Physics in Medicine and Biology | 2014

Proton beam characterization by proton-induced acoustic emission: simulation studies

Kevin C. Jones; A Witztum; Chandra M. Sehgal; Stephen Avery

Due to their Bragg peak, proton beams are capable of delivering a targeted dose of radiation to a narrow volume, but range uncertainties currently limit their accuracy. One promising beam characterization technique, protoacoustic range verification, measures the acoustic emission generated by the proton beam. We simulated the pressure waves generated by proton radiation passing through water. We observed that the proton-induced acoustic signal consists of two peaks, labeled α and γ, with two originating sources. The α acoustic peak is generated by the pre-Bragg peak heated region whereas the source of the γ acoustic peak is the proton Bragg peak. The arrival time of the α and γ peaks at a transducer reveals the distance from the beam propagation axis and Bragg peak center, respectively. The maximum pressure is not observed directly above the Bragg peak due to interference of the acoustic signals. Range verification based on the arrival times is shown to be more effective than determining the Bragg peak position based on pressure amplitudes. The temporal width of the α and γ peaks are linearly proportional to the beam diameter and Bragg peak width, respectively. The temporal separation between compression and rarefaction peaks is proportional to the spill time width. The pressure wave expected from a spread out Bragg peak dose is characterized. The simulations also show that acoustic monitoring can verify the proton beam dose distribution and range by characterizing the Bragg peak position to within ~1 mm.


Medical Physics | 2015

Experimental observation of acoustic emissions generated by a pulsed proton beam from a hospital-based clinical cyclotron

Kevin C. Jones; François Vander Stappen; Christopher R. Bawiec; Guillaume Janssens; Peter A. Lewin; D. Prieels; Timothy D. Solberg; Chandra M. Sehgal; Stephen Avery

PURPOSE To measure the acoustic signal generated by a pulsed proton spill from a hospital-based clinical cyclotron.
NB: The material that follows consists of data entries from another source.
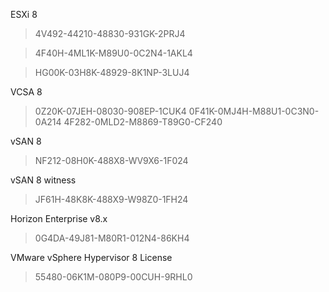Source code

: ESXi 8

> 4V492-44210-48830-931GK-2PRJ4

> 4F40H-4ML1K-M89U0-0C2N4-1AKL4

> HG00K-03H8K-48929-8K1NP-3LUJ4

VCSA 8

> 0Z20K-07JEH-08030-908EP-1CUK4
> 0F41K-0MJ4H-M88U1-0C3N0-0A214
> 4F282-0MLD2-M8869-T89G0-CF240

vSAN 8

> NF212-08H0K-488X8-WV9X6-1F024

vSAN 8 witness

> JF61H-48K8K-488X9-W98Z0-1FH24

Horizon Enterprise v8.x

> 0G4DA-49J81-M80R1-012N4-86KH4

VMware vSphere Hypervisor 8 License

> 55480-06K1M-080P9-00CUH-9RHL0

<!-- ##{"timestamp":1684136392}## -->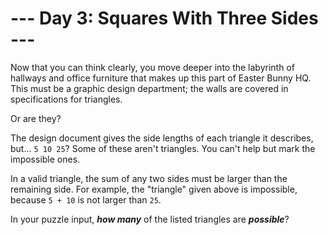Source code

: # --- Day 3: Squares With Three Sides ---

Now that you can think clearly, you move deeper into the labyrinth of hallways and office furniture that makes up this part of Easter Bunny HQ. This must be a graphic design department; the walls are covered in specifications for triangles.


Or are they?


The design document gives the side lengths of each triangle it describes, but... <code>5 10 25</code>?  Some of these aren't triangles. You can't help but mark the impossible ones.


In a valid triangle, the sum of any two sides must be larger than the remaining side.  For example, the "triangle" given above is <span title="Unless it's on a sphere!">impossible</span>, because <code>5 + 10</code> is not larger than <code>25</code>.


In your puzzle input, <em><b>how many</b></em> of the listed triangles are <em><b>possible</b></em>?



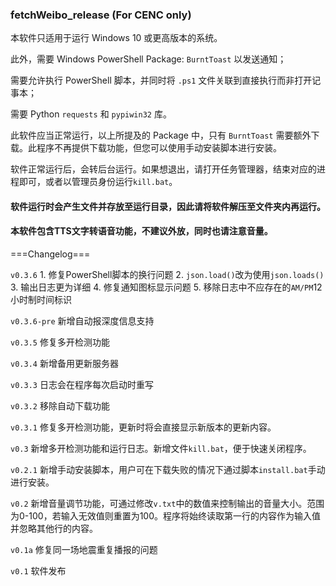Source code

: ### fetchWeibo_release (For CENC only)

本软件只适用于运行 Windows 10 或更高版本的系统。

此外，需要 Windows PowerShell Package: `BurntToast` 以发送通知；

需要允许执行 PowerShell 脚本，并同时将 `.ps1` 文件关联到直接执行而非打开记事本；

需要 Python `requests` 和 `pypiwin32` 库。

 

此软件应当正常运行，以上所提及的 Package 中，只有 `BurntToast` 需要额外下载。此程序不再提供下载功能，但您可以使用手动安装脚本进行安装。

软件正常运行后，会转后台运行。如果想退出，请打开任务管理器，结束对应的进程即可，或者以管理员身份运行`kill.bat`。

#### 软件运行时会产生文件并存放至运行目录，因此请将软件解压至文件夹内再运行。

#### 本软件包含TTS文字转语音功能，不建议外放，同时也请注意音量。

===Changelog===

`v0.3.6` 1. 修复PowerShell脚本的换行问题
2. `json.load()`改为使用`json.loads()`
3. 输出日志更为详细
4. 修复通知图标显示问题
5. 移除日志中不应存在的`AM/PM`12小时制时间标识

`v0.3.6-pre` 新增自动报深度信息支持

`v0.3.5`  修复多开检测功能

`v0.3.4`  新增备用更新服务器

`v0.3.3`  日志会在程序每次启动时重写

`v0.3.2`  移除自动下载功能

`v0.3.1`  修复多开检测功能，更新时将会直接显示新版本的更新内容。

`v0.3`  新增多开检测功能和运行日志。新增文件`kill.bat`，便于快速关闭程序。

`v0.2.1`  新增手动安装脚本，用户可在下载失败的情况下通过脚本`install.bat`手动进行安装。

`v0.2`  新增音量调节功能，可通过修改`v.txt`中的数值来控制输出的音量大小。范围为0-100，若输入无效值则重置为100。程序将始终读取第一行的内容作为输入值并忽略其他行的内容。

`v0.1a`  修复同一场地震重复播报的问题

`v0.1`  软件发布
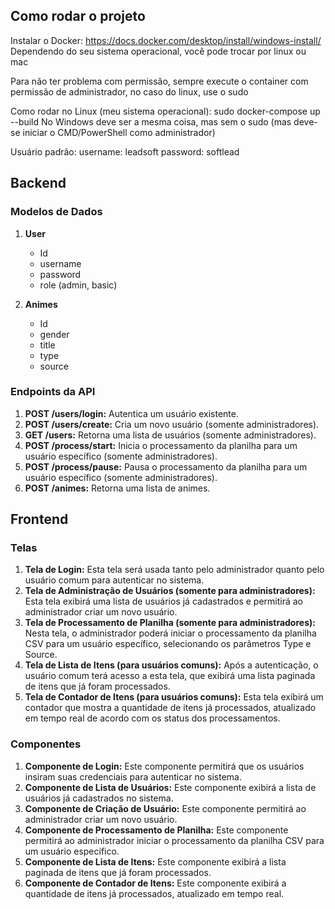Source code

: ## Como rodar o projeto
Instalar o Docker: https://docs.docker.com/desktop/install/windows-install/
Dependendo do seu sistema operacional, você pode trocar por linux ou mac

Para não ter problema com permissão, sempre execute o container com permissão de administrador, no caso do linux, use o sudo

Como rodar no Linux (meu sistema operacional): sudo docker-compose up --build
No Windows deve ser a mesma coisa, mas sem o sudo (mas deve-se iniciar o CMD/PowerShell como administrador)

Usuário padrão:
username: leadsoft
password: softlead

## Backend

### Modelos de Dados

1. **User**
   - Id
   - username
   - password
   - role (admin, basic)

2. **Animes**
   - Id
   - gender
   - title
   - type
   - source

### Endpoints da API

1. **POST /users/login:** Autentica um usuário existente.
2. **POST /users/create:** Cria um novo usuário (somente administradores).
3. **GET /users:** Retorna uma lista de usuários (somente administradores).
4. **POST /process/start:** Inicia o processamento da planilha para um usuário específico (somente administradores).
5. **POST /process/pause:** Pausa o processamento da planilha para um usuário específico (somente administradores).
6. **POST /animes:** Retorna uma lista de animes.

## Frontend

### Telas

1. **Tela de Login:** Esta tela será usada tanto pelo administrador quanto pelo usuário comum para autenticar no sistema.
2. **Tela de Administração de Usuários (somente para administradores):** Esta tela exibirá uma lista de usuários já cadastrados e permitirá ao administrador criar um novo usuário.
3. **Tela de Processamento de Planilha (somente para administradores):** Nesta tela, o administrador poderá iniciar o processamento da planilha CSV para um usuário específico, selecionando os parâmetros Type e Source.
4. **Tela de Lista de Itens (para usuários comuns):** Após a autenticação, o usuário comum terá acesso a esta tela, que exibirá uma lista paginada de itens que já foram processados.
5. **Tela de Contador de Itens (para usuários comuns):** Esta tela exibirá um contador que mostra a quantidade de itens já processados, atualizado em tempo real de acordo com os status dos processamentos.

### Componentes

1. **Componente de Login:** Este componente permitirá que os usuários insiram suas credenciais para autenticar no sistema.
2. **Componente de Lista de Usuários:** Este componente exibirá a lista de usuários já cadastrados no sistema.
3. **Componente de Criação de Usuário:** Este componente permitirá ao administrador criar um novo usuário.
4. **Componente de Processamento de Planilha:** Este componente permitirá ao administrador iniciar o processamento da planilha CSV para um usuário específico.
5. **Componente de Lista de Itens:** Este componente exibirá a lista paginada de itens que já foram processados.
6. **Componente de Contador de Itens:** Este componente exibirá a quantidade de itens já processados, atualizado em tempo real.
METHODS An electronic function generator modulated the IBA C230 isochronous cyclotron to create a pulsed proton beam. The acoustic emissions generated by the proton beam were measured in water using a hydrophone. The acoustic measurements were repeated with increasing proton current and increasing distance between detector and beam. RESULTS The cyclotron generated proton spills with rise times of 18 μs and a maximum measured instantaneous proton current of 790 nA. Acoustic emissions generated by the proton energy deposition were measured to be on the order of mPa. The origin of the acoustic wave was identified as the proton beam based on the correlation between acoustic emission arrival time and distance between the hydrophone and proton beam. The acoustic frequency spectrum peaked at 10 kHz, and the acoustic pressure amplitude increased monotonically with increasing proton current. CONCLUSIONS The authors report the first observation of acoustic emissions generated by a proton beam from a hospital-based clinical cyclotron. When modulated by an electronic function generator, the cyclotron is capable of creating proton spills with fast rise times (18 μs) and high instantaneous currents (790 nA). Measurements of the proton-generated acoustic emissions in a clinical setting may provide a method for in vivo proton range verification and patient monitoring.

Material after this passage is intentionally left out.